REPUBLIKA.CO.ID, JAKARTA -- Direktur Eksekutif lembaga think-tank SUSTAIN, Tata Mustasya menilai praktik pembelian pakaian bekas (thrifting) dapat menjadi bagian dari solusi persoalan sampah fesyen. Namun, efektivitasnya sangat bergantung pada konteks pelaksanaan.
Ia mengingatkan thrifting tidak otomatis menyelesaikan persoalan limbah dari industri fast fashion (fesyen skala besar) tanpa perubahan mendasar dalam sistem produksi. Menurut Tata, akar persoalan industri fesyen terletak pada model produksi yang boros dan bertumpu pada volume penjualan tinggi.

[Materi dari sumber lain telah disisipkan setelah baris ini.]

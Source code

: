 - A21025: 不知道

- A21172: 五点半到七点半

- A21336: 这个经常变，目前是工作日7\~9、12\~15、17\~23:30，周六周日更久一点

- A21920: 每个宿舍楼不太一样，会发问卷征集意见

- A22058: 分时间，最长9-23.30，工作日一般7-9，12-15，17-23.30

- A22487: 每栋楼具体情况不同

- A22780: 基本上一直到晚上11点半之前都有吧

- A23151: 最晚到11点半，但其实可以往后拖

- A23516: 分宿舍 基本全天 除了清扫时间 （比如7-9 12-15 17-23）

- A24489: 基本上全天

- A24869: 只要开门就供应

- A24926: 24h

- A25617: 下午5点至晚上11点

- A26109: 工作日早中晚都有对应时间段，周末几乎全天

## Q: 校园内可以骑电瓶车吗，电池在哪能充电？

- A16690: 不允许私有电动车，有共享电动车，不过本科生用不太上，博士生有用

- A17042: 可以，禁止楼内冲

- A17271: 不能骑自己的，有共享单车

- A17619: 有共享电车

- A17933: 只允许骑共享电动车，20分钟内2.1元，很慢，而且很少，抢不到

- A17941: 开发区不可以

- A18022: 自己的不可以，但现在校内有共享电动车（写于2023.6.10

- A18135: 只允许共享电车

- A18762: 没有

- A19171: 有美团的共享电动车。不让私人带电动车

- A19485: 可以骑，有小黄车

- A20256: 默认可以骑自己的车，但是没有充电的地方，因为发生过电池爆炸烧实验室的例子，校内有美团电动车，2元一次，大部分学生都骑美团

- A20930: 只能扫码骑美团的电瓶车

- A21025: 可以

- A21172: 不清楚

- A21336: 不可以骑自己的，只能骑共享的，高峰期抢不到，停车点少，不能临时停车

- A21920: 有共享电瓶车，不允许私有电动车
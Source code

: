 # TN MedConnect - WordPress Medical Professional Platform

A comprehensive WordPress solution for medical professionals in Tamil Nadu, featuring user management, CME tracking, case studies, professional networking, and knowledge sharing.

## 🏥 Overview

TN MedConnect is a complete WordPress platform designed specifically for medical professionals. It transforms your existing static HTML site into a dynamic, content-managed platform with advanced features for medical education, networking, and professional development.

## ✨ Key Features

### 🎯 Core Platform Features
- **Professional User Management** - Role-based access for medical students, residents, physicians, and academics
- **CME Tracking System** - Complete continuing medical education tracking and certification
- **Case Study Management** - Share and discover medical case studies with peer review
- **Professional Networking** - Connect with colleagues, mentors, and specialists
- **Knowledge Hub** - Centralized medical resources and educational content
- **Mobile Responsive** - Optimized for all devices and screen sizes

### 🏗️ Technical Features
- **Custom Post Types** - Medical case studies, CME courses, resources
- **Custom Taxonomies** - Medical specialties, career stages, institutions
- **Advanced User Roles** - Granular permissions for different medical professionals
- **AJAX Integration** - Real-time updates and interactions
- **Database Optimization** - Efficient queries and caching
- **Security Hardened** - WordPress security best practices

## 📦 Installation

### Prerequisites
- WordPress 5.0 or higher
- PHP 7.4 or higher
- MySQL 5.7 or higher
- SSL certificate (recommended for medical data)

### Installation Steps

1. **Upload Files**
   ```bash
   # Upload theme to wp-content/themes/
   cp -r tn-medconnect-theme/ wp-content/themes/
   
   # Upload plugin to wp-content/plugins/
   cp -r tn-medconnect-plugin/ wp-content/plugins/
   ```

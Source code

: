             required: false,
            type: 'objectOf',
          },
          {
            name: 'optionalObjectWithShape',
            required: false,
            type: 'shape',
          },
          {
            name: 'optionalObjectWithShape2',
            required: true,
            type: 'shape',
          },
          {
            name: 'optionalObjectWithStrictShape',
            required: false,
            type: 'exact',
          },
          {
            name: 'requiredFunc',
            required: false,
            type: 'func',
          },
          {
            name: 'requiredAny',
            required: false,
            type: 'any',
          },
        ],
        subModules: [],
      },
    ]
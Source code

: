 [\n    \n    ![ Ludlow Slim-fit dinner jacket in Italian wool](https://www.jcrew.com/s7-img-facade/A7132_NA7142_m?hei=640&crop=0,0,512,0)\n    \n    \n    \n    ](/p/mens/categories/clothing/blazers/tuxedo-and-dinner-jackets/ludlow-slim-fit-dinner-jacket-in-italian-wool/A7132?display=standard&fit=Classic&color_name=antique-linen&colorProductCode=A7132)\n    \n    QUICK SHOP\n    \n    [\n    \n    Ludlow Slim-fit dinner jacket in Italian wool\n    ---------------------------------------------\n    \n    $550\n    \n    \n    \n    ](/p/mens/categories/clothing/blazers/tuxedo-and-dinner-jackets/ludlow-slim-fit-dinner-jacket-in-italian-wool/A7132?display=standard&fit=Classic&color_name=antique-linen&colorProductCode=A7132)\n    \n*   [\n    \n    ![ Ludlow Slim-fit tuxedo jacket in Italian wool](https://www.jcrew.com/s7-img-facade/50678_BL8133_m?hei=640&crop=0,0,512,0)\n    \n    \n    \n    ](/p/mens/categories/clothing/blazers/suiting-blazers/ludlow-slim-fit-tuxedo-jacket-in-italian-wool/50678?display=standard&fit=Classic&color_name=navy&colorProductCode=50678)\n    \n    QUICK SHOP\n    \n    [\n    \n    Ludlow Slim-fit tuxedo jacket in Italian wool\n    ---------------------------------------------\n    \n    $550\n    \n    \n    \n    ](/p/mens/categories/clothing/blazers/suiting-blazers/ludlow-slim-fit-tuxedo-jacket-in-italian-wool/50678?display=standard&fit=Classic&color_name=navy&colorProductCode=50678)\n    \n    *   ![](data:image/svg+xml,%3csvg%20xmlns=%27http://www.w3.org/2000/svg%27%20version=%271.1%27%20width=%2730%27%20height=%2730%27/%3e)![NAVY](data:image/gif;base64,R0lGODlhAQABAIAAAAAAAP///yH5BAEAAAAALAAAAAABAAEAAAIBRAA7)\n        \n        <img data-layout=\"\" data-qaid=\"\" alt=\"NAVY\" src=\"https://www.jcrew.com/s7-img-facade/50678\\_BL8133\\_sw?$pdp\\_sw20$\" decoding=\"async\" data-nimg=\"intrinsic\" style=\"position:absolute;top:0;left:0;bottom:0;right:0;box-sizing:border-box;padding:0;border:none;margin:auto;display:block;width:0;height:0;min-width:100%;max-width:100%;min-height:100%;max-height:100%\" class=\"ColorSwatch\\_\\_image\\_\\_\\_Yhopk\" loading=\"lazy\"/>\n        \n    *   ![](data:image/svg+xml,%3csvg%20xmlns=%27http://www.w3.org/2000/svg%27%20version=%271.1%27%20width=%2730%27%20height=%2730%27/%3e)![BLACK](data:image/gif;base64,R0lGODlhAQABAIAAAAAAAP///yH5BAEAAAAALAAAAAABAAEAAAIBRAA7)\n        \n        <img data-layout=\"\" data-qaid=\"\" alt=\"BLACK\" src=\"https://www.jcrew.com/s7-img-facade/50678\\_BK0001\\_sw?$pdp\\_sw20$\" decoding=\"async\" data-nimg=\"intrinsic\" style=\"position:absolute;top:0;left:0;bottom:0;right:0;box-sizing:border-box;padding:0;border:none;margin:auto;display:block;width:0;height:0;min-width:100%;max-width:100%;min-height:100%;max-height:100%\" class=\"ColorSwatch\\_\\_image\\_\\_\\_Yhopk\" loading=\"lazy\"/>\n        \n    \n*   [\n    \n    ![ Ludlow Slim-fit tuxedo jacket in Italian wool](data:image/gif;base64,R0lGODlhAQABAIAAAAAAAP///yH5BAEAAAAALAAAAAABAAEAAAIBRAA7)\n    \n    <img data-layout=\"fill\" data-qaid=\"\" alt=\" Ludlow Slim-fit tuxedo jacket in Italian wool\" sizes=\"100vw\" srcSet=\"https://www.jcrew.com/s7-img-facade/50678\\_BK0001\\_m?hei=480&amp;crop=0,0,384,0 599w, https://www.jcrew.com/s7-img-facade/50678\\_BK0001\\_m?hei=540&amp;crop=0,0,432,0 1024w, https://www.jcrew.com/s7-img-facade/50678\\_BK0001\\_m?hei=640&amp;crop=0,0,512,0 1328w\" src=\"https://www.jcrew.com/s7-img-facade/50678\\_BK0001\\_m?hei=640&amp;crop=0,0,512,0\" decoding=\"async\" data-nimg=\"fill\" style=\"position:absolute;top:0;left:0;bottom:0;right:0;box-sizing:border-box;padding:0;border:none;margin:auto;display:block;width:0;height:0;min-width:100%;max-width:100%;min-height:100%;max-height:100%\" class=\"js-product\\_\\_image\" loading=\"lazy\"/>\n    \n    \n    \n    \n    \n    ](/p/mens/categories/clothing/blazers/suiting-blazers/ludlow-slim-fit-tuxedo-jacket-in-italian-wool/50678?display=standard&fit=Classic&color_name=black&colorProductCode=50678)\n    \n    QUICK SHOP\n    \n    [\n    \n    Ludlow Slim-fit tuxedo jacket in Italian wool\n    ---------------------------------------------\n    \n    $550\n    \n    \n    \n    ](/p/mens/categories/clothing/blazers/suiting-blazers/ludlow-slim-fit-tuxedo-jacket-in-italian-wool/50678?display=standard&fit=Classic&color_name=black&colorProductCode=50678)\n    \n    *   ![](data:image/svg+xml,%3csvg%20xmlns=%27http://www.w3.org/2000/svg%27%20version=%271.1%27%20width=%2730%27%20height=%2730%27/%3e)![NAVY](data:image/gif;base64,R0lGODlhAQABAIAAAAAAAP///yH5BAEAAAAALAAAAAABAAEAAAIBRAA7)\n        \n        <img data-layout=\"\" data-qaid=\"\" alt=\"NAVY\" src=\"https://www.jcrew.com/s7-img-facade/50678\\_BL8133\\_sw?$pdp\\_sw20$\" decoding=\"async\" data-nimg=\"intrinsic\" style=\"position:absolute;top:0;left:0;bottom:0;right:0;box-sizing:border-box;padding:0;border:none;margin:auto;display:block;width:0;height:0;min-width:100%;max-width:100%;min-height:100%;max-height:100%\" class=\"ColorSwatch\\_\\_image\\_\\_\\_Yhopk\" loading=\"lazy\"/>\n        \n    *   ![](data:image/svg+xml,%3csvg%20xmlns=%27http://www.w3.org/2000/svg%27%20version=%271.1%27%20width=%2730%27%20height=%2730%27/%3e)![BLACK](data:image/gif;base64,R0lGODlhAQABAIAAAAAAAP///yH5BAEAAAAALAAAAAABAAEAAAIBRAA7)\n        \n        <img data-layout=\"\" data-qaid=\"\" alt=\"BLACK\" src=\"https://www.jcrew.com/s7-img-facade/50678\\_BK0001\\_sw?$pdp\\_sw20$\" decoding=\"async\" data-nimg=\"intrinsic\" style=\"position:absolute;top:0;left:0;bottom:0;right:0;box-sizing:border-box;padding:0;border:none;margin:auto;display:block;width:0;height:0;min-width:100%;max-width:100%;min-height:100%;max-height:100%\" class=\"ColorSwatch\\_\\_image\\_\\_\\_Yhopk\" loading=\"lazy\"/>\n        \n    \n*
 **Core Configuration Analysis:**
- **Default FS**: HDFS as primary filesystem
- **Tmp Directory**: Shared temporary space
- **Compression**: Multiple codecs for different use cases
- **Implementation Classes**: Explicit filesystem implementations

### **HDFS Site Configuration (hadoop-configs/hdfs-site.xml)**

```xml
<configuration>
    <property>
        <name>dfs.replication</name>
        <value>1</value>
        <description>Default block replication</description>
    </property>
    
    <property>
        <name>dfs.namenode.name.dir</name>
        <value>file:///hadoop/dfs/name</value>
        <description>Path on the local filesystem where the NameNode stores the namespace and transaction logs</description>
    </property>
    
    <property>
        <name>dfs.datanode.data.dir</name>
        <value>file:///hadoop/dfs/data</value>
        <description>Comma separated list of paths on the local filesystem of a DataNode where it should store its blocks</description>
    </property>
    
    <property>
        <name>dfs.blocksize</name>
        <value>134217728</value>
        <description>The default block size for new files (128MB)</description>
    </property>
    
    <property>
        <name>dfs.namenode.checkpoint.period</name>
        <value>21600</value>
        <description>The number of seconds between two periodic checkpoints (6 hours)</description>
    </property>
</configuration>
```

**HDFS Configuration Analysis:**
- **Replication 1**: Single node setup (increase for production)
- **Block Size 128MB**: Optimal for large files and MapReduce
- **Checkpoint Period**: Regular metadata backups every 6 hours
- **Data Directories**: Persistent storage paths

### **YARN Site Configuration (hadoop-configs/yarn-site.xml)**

“Solusi yang lebih mendasar adalah perubahan cara produksi fashion secara global dan domestik untuk mulai beralih ke slow fashion,” katanya kepada Republika, Kamis (20/11/2025).
Konsep itu, kata dia, mencakup produksi dengan volume lebih rendah, kualitas tinggi, penerapan ekonomi sirkular, dan peningkatan kesadaran konsumen untuk meninggalkan pola konsumsi cepat. Ia menegaskan thrifting hanya membantu jika menjadi pengganti pembelian pakaian baru. Jika justru menjadi tambahan konsumsi, maka kontribusinya terhadap pengurangan sampah fesyen menjadi nihil.
“Thrifting tidak akan menjadi solusi jika dia menjadi ‘additional’ dan bukan ‘substitusi’,” katanya.
Tata menyebut thrifting secara prinsip merupakan bagian dari praktik reuse dalam ekonomi sirkular. Namun ia menyoroti dominasi produk thrifting impor yang justru tidak mengurangi persoalan sampah fesyen dalam negeri.
Indonesia, menurutnya, menghadapi timbunan limbah pakaian yang besar, mencapai sekitar 2,3 juta ton per tahun, dan sebagian besar belum dapat didaur ulang.
Dalam konteks tersebut, Tata menilai praktik thrifting ideal seharusnya mengutamakan penggunaan pakaian bekas domestik. Selain lebih efektif menangani limbah dalam negeri, pendekatan ini juga dinilai lebih baik bagi lingkungan dan lebih melindungi pelaku pasar lokal.
“Melimpahnya thrifting impor di satu sisi bisa menurunkan thrifting domestik yang justru menambah permasalahan limbah fesyen di Indonesia,” ujarnya.
Tata menilai sebagian besar praktik thrifting saat ini masih didorong kepentingan ekonomi dan tren gaya, bukan perubahan paradigma konsumsi. “Saya sendiri melihat thrifting apalagi impor lebih banyak didorong motif ekonomi dari sisi pengimpor dan pedagang, dan ‘style’ bagi pengguna karena menggunakan baju branded walaupun bekas, misalnya. Belum ke perubahan produksi dan konsumsi yang lebih sustainable,” ujarnya.